A Tribute to Christopher Alexander

Manoj Parmar | 31st March 2022

Many critics have pointed to the failures of modern urban planning paradigms, especially at the obliteration of the vitality of the neighbourhoods, demarcated and sterile functionalism as well as the production of a public realm that alienates from its traditional qualities that addresses human form.

Having said that, it is also apparent that the focus on articulating or locating the discord within the modernist paradigm largely remains theoretically absent. The probable reason for such a situation lies in partly not being able to fully capture an embodied experience that manifests in an overwhelmingly visual spectacle of a utopian vision. The visual disposition of place is governed by the modern concept of abstract space. Hence utopianism and functional paradigms dominated the project of modernist planning. There have been several attempts to theorize the human aspect of urban form and primary literature by Christopher Alexander emphasized an approach that transitions from the elementary to comprehensive urban experience, mainly one that revolved around scientific logic, delight & aesthetics, phenomena and everyday life. The phenomenological critique is an open-ended discourse and can lead us to see precisely how earlier paradigms in urban design went amiss; it can also help lead us to blur the boundary of the dichotomy that perpetuated in several literatures alienating modernism vs orthodox traditionalism.

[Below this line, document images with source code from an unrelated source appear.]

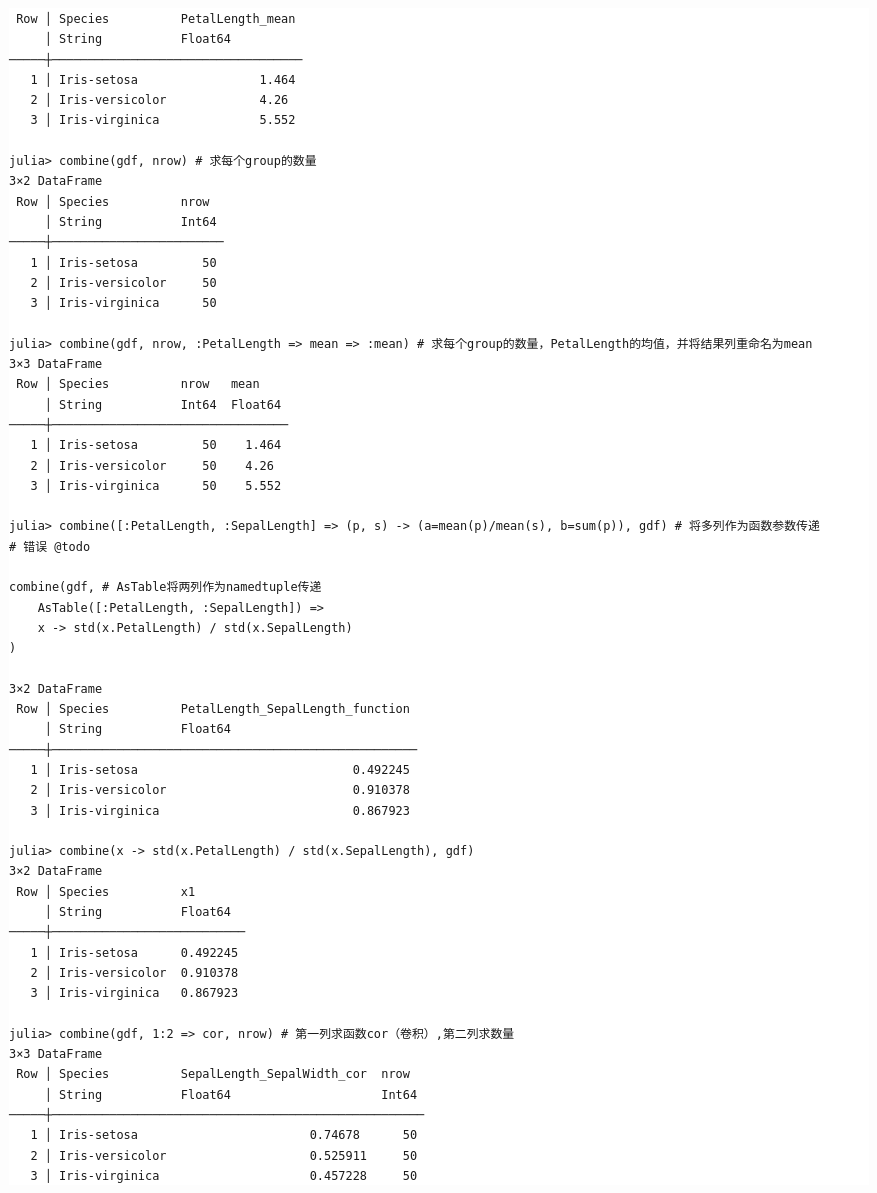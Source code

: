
 ```julia-repl
 Row │ Species          PetalLength_mean
     │ String           Float64
─────┼───────────────────────────────────
   1 │ Iris-setosa                 1.464
   2 │ Iris-versicolor             4.26
   3 │ Iris-virginica              5.552

julia> combine(gdf, nrow) # 求每个group的数量
3×2 DataFrame
 Row │ Species          nrow
     │ String           Int64
─────┼────────────────────────
   1 │ Iris-setosa         50
   2 │ Iris-versicolor     50
   3 │ Iris-virginica      50

julia> combine(gdf, nrow, :PetalLength => mean => :mean) # 求每个group的数量，PetalLength的均值，并将结果列重命名为mean
3×3 DataFrame
 Row │ Species          nrow   mean
     │ String           Int64  Float64
─────┼─────────────────────────────────
   1 │ Iris-setosa         50    1.464
   2 │ Iris-versicolor     50    4.26
   3 │ Iris-virginica      50    5.552

julia> combine([:PetalLength, :SepalLength] => (p, s) -> (a=mean(p)/mean(s), b=sum(p)), gdf) # 将多列作为函数参数传递
# 错误 @todo

combine(gdf, # AsTable将两列作为namedtuple传递
	AsTable([:PetalLength, :SepalLength]) =>
	x -> std(x.PetalLength) / std(x.SepalLength)
)

3×2 DataFrame
 Row │ Species          PetalLength_SepalLength_function
     │ String           Float64
─────┼───────────────────────────────────────────────────
   1 │ Iris-setosa                              0.492245
   2 │ Iris-versicolor                          0.910378
   3 │ Iris-virginica                           0.867923

julia> combine(x -> std(x.PetalLength) / std(x.SepalLength), gdf)
3×2 DataFrame
 Row │ Species          x1
     │ String           Float64
─────┼───────────────────────────
   1 │ Iris-setosa      0.492245
   2 │ Iris-versicolor  0.910378
   3 │ Iris-virginica   0.867923

julia> combine(gdf, 1:2 => cor, nrow) # 第一列求函数cor（卷积）,第二列求数量
3×3 DataFrame
 Row │ Species          SepalLength_SepalWidth_cor  nrow
     │ String           Float64                     Int64
─────┼────────────────────────────────────────────────────
   1 │ Iris-setosa                        0.74678      50
   2 │ Iris-versicolor                    0.525911     50
   3 │ Iris-virginica                     0.457228     50
```


[^1]: https://github.com/noob-data-analaysis/data-analysis/blob/master/%5B%E6%95%B0%E6%8D%AE%E8%8E%B7%E5%BE%97DataFrames%5D%40Andy.Yang/DataFrames.md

Once again, having said that, phenomenological research has a cultural connotation, while most of the literature that is produced lies in another part of the globe. The clarity of such a relation between phenomenology and cultural specificity or psycho-phenomenology is yet to be explored to be able to make any conclusive remark on any urban design guidelines.

Lastly, the question that is very important of all, 

Is urban design increasingly becoming subservient to urban science and engineering where spatial, experiential and visual qualities are almost suggested to be pushed to the margins?


In this reference, the work of Christopher Alexander remains critical, secular and timeless harbouring nature and existential embodiment that goes beyond architecture and urbanism.